Ten years of believing.
Ten years of persevering.
Ten years of trying.
Ten years of living.
Ten years of learning.
Ten years of standing.
Ten years of waiting to see God's miracle unfold.

In her....and in us.

As I listened to the rest of the song I was catapulted in my mind back to those days.

It was so hard.
We were so exhausted. In every sense of the word.

I am thankful now that I didn't know we would still be here 10 years later BUT...God is still working.

He hasn't told us anything different. In fact, He has told us again and again to continue to stand, believe, hope, persevere, and believe Him for the impossible.

We aren't moving off of His promise.....even if it is 10 more years....or 10 more years.

Let me just tell you how difficult it is to type those words. It makes the hair stand up on my neck. It makes my tummy flutter. Questions and doubts take turns jumping rope in my mind.

But this I know.

My God is faithful!!!

10 years of deciding each and every day to keep believing Him has worked some serious faith muscles in my life.

Those muscles serve a purpose for me and bring ultimate glory to Him!

I will end with the rest of the lyrics to Ginny Owens song. If you don't know her story behind this song, you should look it up.

Now I sing this song and I still pray the words. Some of it makes more sense to me now but not all of it.
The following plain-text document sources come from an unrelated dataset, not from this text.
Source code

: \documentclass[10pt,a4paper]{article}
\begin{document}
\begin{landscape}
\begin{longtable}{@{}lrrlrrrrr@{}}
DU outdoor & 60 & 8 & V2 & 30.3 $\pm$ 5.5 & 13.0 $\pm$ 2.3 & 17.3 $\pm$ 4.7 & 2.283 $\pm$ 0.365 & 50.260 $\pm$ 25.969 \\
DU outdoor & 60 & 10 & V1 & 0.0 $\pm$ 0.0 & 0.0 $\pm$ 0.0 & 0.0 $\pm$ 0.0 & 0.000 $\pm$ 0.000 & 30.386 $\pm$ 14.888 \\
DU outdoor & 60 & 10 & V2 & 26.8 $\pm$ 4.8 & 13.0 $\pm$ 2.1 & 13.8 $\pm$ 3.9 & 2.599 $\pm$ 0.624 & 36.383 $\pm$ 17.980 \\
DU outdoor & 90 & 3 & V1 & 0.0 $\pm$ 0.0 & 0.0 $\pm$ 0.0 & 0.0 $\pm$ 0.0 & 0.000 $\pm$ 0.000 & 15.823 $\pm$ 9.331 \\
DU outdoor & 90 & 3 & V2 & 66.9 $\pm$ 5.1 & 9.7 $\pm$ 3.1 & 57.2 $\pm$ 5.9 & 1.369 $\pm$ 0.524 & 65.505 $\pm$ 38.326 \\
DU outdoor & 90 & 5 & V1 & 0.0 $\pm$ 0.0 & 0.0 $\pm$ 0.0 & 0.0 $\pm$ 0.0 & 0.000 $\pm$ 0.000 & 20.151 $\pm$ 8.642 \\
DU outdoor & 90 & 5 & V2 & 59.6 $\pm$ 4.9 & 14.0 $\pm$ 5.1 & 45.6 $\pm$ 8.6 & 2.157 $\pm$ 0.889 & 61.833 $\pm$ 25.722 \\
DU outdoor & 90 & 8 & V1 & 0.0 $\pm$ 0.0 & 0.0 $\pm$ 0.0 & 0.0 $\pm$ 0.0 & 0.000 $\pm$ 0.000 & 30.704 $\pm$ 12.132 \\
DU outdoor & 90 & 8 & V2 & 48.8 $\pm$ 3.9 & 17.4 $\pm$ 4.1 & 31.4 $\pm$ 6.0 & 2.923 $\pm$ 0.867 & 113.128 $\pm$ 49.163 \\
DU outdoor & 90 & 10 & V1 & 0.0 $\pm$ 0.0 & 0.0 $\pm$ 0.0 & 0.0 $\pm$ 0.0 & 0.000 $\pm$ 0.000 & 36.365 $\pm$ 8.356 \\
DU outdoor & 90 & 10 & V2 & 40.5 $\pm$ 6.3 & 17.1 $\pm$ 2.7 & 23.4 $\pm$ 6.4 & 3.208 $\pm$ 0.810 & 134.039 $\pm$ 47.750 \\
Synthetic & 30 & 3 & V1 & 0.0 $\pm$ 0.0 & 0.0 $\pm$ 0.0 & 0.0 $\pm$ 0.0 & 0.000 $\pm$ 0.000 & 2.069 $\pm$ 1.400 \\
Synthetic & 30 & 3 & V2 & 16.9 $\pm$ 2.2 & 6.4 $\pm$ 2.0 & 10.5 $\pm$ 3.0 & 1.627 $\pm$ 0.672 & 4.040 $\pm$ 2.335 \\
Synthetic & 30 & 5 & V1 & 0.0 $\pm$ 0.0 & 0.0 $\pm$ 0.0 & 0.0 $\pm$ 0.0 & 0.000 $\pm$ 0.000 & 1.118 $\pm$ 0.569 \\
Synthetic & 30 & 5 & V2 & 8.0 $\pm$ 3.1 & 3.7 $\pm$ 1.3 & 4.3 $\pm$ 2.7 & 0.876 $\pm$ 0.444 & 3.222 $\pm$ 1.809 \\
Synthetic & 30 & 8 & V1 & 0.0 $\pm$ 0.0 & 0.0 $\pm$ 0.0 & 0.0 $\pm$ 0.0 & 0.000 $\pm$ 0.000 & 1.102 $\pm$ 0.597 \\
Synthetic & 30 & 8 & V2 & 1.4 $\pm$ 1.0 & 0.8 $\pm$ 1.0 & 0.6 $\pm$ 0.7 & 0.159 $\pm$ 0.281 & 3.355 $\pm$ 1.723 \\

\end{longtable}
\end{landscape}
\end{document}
If we had all the answers we wouldn't need God.

The pathway is broken
and the signs are unclear.
And I don't know the reason
Why you brought me here.
But just because you love me the way that you do
I'm gonna walk through the valley if you want me to.

Cause I'm not who I was
when I took my first step
And I'm clinging to the promise You're not through with me yet
So if all of these trials bring me closer to You.
Then I will walk through the fire
If You want me to.

It may not be the way I would have chosen
When You lead me through a world that's not my home.
But You never said it would be easy.
You only said I 'd never go alone.

So when the whole world turns against me
And I'm all by myself.
And I can't hear You answer my cries for help.
And I remember the suffering Your love put You through
And I will go through the valley if You want me to.

http://www.youtube.com/watch?v=1q8pWgDsv1E






1 comment:

Anonymous said...

No longer unstable...believing and not doubting until He matures and completes perseverance's work.

Journeying with you these 10 years has given a few more muscles in mine and your daddy's faith too!